Variance Components:

             estim    sqrt  nlvls  fixed                 factor
sigma^2.1  0.0042  0.0648     87     no                COUNTRY
sigma^2.2  0.0037  0.0610    351     no       COUNTRY/SampleID
sigma^2.3  0.0021  0.0459    626     no  COUNTRY/SampleID/ESID

Test for Heterogeneity:
Q(df = 625) = 23584.2025, p-val < .0001

Model Results:

estimate      se      zval    pval    ci.lb    ci.ub     
  -0.2620  0.0085  -30.7263  <.0001  -0.2788  -0.2453  ***

In addition to I² and the variance components at various levels (effect 
sizes, samples, and countries), we used the Q-test statistic to assess the 
heterogeneity of effect sizes.
An expert reviewer of our meta-analysis pointed out potential ambiguities in 
how we interpreted the Q-test statistic.
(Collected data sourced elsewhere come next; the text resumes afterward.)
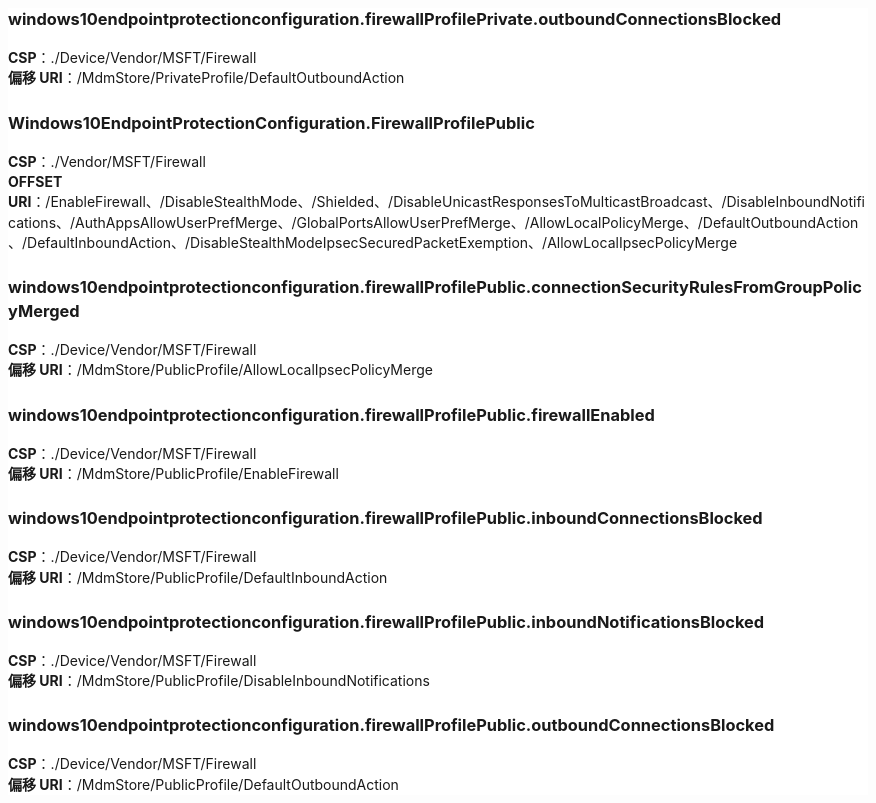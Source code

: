 ### <a name="windows10endpointprotectionconfigurationfirewallprofileprivateoutboundconnectionsblocked"></a>windows10endpointprotectionconfiguration.firewallProfilePrivate.outboundConnectionsBlocked 
**CSP**：./Device/Vendor/MSFT/Firewall  
**偏移 URI**：/MdmStore/PrivateProfile/DefaultOutboundAction

### <a name="windows10endpointprotectionconfigurationfirewallprofilepublic"></a>Windows10EndpointProtectionConfiguration.FirewallProfilePublic 
**CSP**：./Vendor/MSFT/Firewall  
**OFFSET URI**：/EnableFirewall、/DisableStealthMode、/Shielded、/DisableUnicastResponsesToMulticastBroadcast、/DisableInboundNotifications、/AuthAppsAllowUserPrefMerge、/GlobalPortsAllowUserPrefMerge、/AllowLocalPolicyMerge、/DefaultOutboundAction、/DefaultInboundAction、/DisableStealthModeIpsecSecuredPacketExemption、/AllowLocalIpsecPolicyMerge

### <a name="windows10endpointprotectionconfigurationfirewallprofilepublicconnectionsecurityrulesfromgrouppolicymerged"></a>windows10endpointprotectionconfiguration.firewallProfilePublic.connectionSecurityRulesFromGroupPolicyMerged 
**CSP**：./Device/Vendor/MSFT/Firewall  
**偏移 URI**：/MdmStore/PublicProfile/AllowLocalIpsecPolicyMerge

### <a name="windows10endpointprotectionconfigurationfirewallprofilepublicfirewallenabled"></a>windows10endpointprotectionconfiguration.firewallProfilePublic.firewallEnabled 
**CSP**：./Device/Vendor/MSFT/Firewall  
**偏移 URI**：/MdmStore/PublicProfile/EnableFirewall

### <a name="windows10endpointprotectionconfigurationfirewallprofilepublicinboundconnectionsblocked"></a>windows10endpointprotectionconfiguration.firewallProfilePublic.inboundConnectionsBlocked 
**CSP**：./Device/Vendor/MSFT/Firewall  
**偏移 URI**：/MdmStore/PublicProfile/DefaultInboundAction

### <a name="windows10endpointprotectionconfigurationfirewallprofilepublicinboundnotificationsblocked"></a>windows10endpointprotectionconfiguration.firewallProfilePublic.inboundNotificationsBlocked 
**CSP**：./Device/Vendor/MSFT/Firewall  
**偏移 URI**：/MdmStore/PublicProfile/DisableInboundNotifications

### <a name="windows10endpointprotectionconfigurationfirewallprofilepublicoutboundconnectionsblocked"></a>windows10endpointprotectionconfiguration.firewallProfilePublic.outboundConnectionsBlocked 
**CSP**：./Device/Vendor/MSFT/Firewall  
**偏移 URI**：/MdmStore/PublicProfile/DefaultOutboundAction
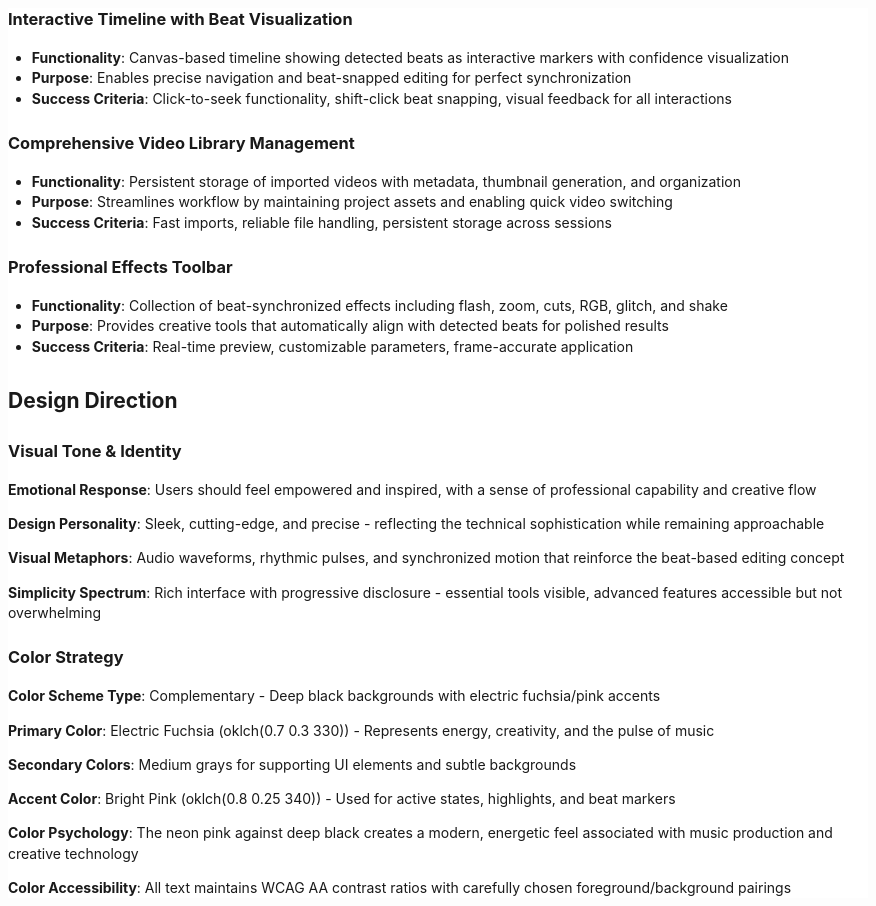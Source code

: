 ### Interactive Timeline with Beat Visualization
- **Functionality**: Canvas-based timeline showing detected beats as interactive markers with confidence visualization
- **Purpose**: Enables precise navigation and beat-snapped editing for perfect synchronization
- **Success Criteria**: Click-to-seek functionality, shift-click beat snapping, visual feedback for all interactions

### Comprehensive Video Library Management
- **Functionality**: Persistent storage of imported videos with metadata, thumbnail generation, and organization
- **Purpose**: Streamlines workflow by maintaining project assets and enabling quick video switching
- **Success Criteria**: Fast imports, reliable file handling, persistent storage across sessions

### Professional Effects Toolbar
- **Functionality**: Collection of beat-synchronized effects including flash, zoom, cuts, RGB, glitch, and shake
- **Purpose**: Provides creative tools that automatically align with detected beats for polished results
- **Success Criteria**: Real-time preview, customizable parameters, frame-accurate application

## Design Direction

### Visual Tone & Identity
**Emotional Response**: Users should feel empowered and inspired, with a sense of professional capability and creative flow

**Design Personality**: Sleek, cutting-edge, and precise - reflecting the technical sophistication while remaining approachable

**Visual Metaphors**: Audio waveforms, rhythmic pulses, and synchronized motion that reinforce the beat-based editing concept

**Simplicity Spectrum**: Rich interface with progressive disclosure - essential tools visible, advanced features accessible but not overwhelming

### Color Strategy
**Color Scheme Type**: Complementary - Deep black backgrounds with electric fuchsia/pink accents

**Primary Color**: Electric Fuchsia (oklch(0.7 0.3 330)) - Represents energy, creativity, and the pulse of music

**Secondary Colors**: Medium grays for supporting UI elements and subtle backgrounds

**Accent Color**: Bright Pink (oklch(0.8 0.25 340)) - Used for active states, highlights, and beat markers

**Color Psychology**: The neon pink against deep black creates a modern, energetic feel associated with music production and creative technology

**Color Accessibility**: All text maintains WCAG AA contrast ratios with carefully chosen foreground/background pairings

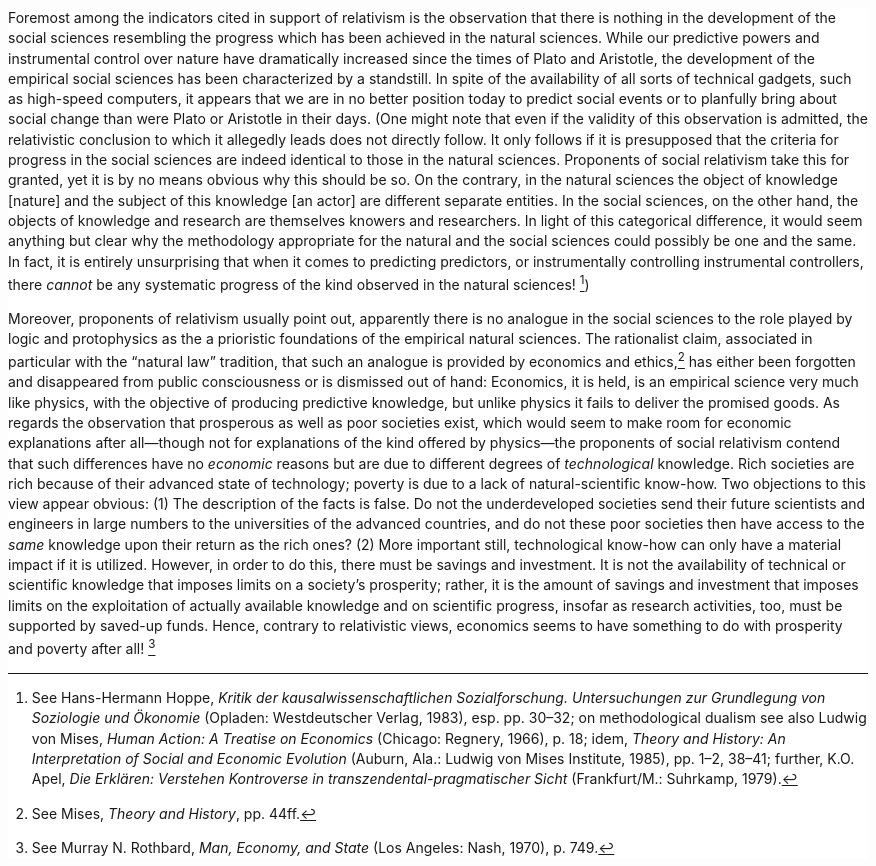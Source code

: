 [^6]: See Martin Hollis and Steven Lukes, eds., *Rationality and Relativism* (Oxford: Basil Blackwell, 1982).

Foremost among the indicators cited in support of relativism is the observation that there is nothing in the development of the social sciences resembling the progress which has been achieved in the natural sciences. While our predictive powers and instrumental control over nature have dramatically increased since the times of Plato and Aristotle, the development of the empirical social sciences has been characterized by a standstill. In spite of the availability of all sorts of technical gadgets, such as high-speed computers, it appears that we are in no better position today to predict social events or to planfully bring about social change than were Plato or Aristotle in their days. (One might note that even if the validity of this observation is admitted, the relativistic conclusion to which it allegedly leads does not directly follow. It only follows if it is presupposed that the criteria for progress in the social sciences are indeed identical to those in the natural sciences. Proponents of social relativism take this for granted, yet it is by no means obvious why this should be so. On the contrary, in the natural sciences the object of knowledge [nature] and the subject of this knowledge [an actor] are different separate entities. In the social sciences, on the other hand, the objects of knowledge and research are themselves knowers and researchers. In light of this categorical difference, it would seem anything but clear why the methodology appropriate for the natural and the social sciences could possibly be one and the same. In fact, it is entirely unsurprising that when it comes to predicting predictors, or instrumentally controlling instrumental controllers, there *cannot* be any systematic progress of the kind observed in the natural sciences! [^7])

[^7]: See Hans-Hermann Hoppe, *Kritik der kausalwissenschaftlichen Sozialforschung. Untersuchungen zur Grundlegung von Soziologie und Ökonomie* (Opladen: Westdeutscher Verlag, 1983), esp. pp. 30–32; on methodological dualism see also Ludwig von Mises, *Human Action: A Treatise on Economics* (Chicago: Regnery, 1966), p. 18; idem, *Theory and History: An Interpretation of Social and Economic Evolution* (Auburn, Ala.: Ludwig von Mises Institute, 1985), pp. 1–2, 38–41; further, K.O. Apel, *Die Erklären: Verstehen Kontroverse in transzendental-pragmatischer Sicht* (Frankfurt/M.: Suhrkamp, 1979).

Moreover, proponents of relativism usually point out, apparently there is no analogue in the social sciences to the role played by logic and protophysics as the a prioristic foundations of the empirical natural sciences. The rationalist claim, associated in particular with the “natural law” tradition, that such an analogue is provided by economics and ethics,[^8] has either been forgotten and disappeared from public consciousness or is dismissed out of hand: Economics, it is held, is an empirical science very much like physics, with the objective of producing predictive knowledge, but unlike physics it fails to deliver the promised goods. As regards the observation that prosperous as well as poor societies exist, which would seem to make room for economic explanations after all—though not for explanations of the kind offered by physics—the proponents of social relativism contend that such differences have no *economic* reasons but are due to different degrees of *technological* knowledge. Rich societies are rich because of their advanced state of technology; poverty is due to a lack of natural-scientific know-how. Two objections to this view appear obvious: (1) The description of the facts is false. Do not the underdeveloped societies send their future scientists and engineers in large numbers to the universities of the advanced countries, and do not these poor societies then have access to the *same* knowledge upon their return as the rich ones? (2) More important still, technological know-how can only have a material impact if it is utilized. However, in order to do this, there must be savings and investment. It is not the availability of technical or scientific knowledge that imposes limits on a society’s prosperity; rather, it is the amount of savings and investment that imposes limits on the exploitation of actually available knowledge and on scientific progress, insofar as research activities, too, must be supported by saved-up funds. Hence, contrary to relativistic views, economics seems to have something to do with prosperity and poverty after all! [^9]

[^8]: See Mises, *Theory and History*, pp. 44ff.

[^9]: See Murray N. Rothbard, *Man, Economy, and State* (Los Angeles: Nash, 1970), p. 749.


[^1]: On this in particular Paul Lorenzen, *Methodisches Denken* (Frankfurt/M.: Suhrkamp, 1968); idem, *Normative Logic and Ethics* (Mannheim: Bibliographisches Institut, 1969),
[^2]: Chicago: University of Chicago Press, 1970; also Imre Lakatos and Alan Musgrave, eds., *Criticism and the Growth of Knowledge* (Cambridge: Cambridge University Press, 1970).
[^ 2]: Chicago: University of Chicago Press, 1970; Ayrıca Imre Lakatos ve Alan Musgrave, eds., * Eleştiri ve Bilginin Büyümesi * (Cambridge: Cambridge University Press, 1970).
[^3]: See Paul Feyerabend, *Against Method* (London: New Left Books, 1975); idem, *Science in a Free Society* (London: New Left Books, 1978); idem, *Wissenschaftals Kunst* (Frankfurt/M.: Suhrkamp, 1984).
[^ 3]: Bkz. Paul Feyerabend, * Yönteme Karşı * (London: New Left Books, 1975); idem, * Özgür Bir Toplumda Bilim * (London: New Left Books, 1978); idem, * Wissenschaftals Kunst * (Frankfurt / M.: Suhrkamp, 1984).
[^4]: See on this also Hans-Hermann Hoppe, “On Praxeology and the Praxeological Foundation of Epistemology and Ethics,” in Jeffrey Herbener, ed., *The Meaning of Ludwig von Mises* (Boston: Kluwer Academic Publishers, 1991).
[^ 4]: Ayrıca bkz. Hans-Hermann Hoppe, " Epistemoloji ve Etiğin Praxeology ve Praxeolojikal Temelleri", Jeffrey Herbener, ed., * Ludwig von Mises'in Anlamı * (Boston: Kluwer Academic Publishers, 1991 ).
[^5]: See also Hans-Hermann Hoppe, “In Defense of Extreme Rationalism,” *Review of Austrian Economics* 3 (1989): esp. 190–92; Wolfgang Stegmüller, *Hauptströmungen der Gegenartsphilosophie* (Stuttgart: Kröner, 1975), vol. 2, chap. 5, esp. pp. 523ff.
[^10]: See Henry Veatch, *Rational Man: A Modern Interpretation of Aristotelian Ethics* (Bloomington: Indiana University Press, 1962), esp. pp. 37–46; Hoppe, “In Defense of Extreme Rationalism,” pp. 84–85.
Specifically, the reviewer said 
that the Q-test statistic is "the test of the between-clusters variation 
(whatever the clusters are in the model)."
However, I am unsure how to apply this interpretation to the Q-test 
statistic included in the metafor output. I learned from the help section of 
the rma.mv function that the Q "is the generalized/weighted least squares 
extension of Cochran's Q-test, which tests whether the variability in the 
observed effect sizes or outcomes is larger than one would expect based on 
sampling variability (and the given covariances among the sampling errors) 
alone. A significant test suggests that the true effects/outcomes are 
heterogeneous."
In our case, the Q suggests that the observed effect sizes vary 
significantly (p < .0001) around the average effect size (r = -0.26). 
Furthermore, the Q provided by metafor points to statistically significant 
heterogeneity, with heterogeneity referring to the total variance 
encompassing all potential sources of variance, including effect sizes, 
samples, and countries. However, I am unsure whether this is what the 
reviewer meant by interpreting the Q as "between-clusters variation."
I would highly appreciate any help in clarifying the interpretation of the 
Q-test statistic.
Thank you!
Best regards,
Martin

PS: I apologize for the poor formatting of the metafor output, but my email 
program does not support better formatting options
.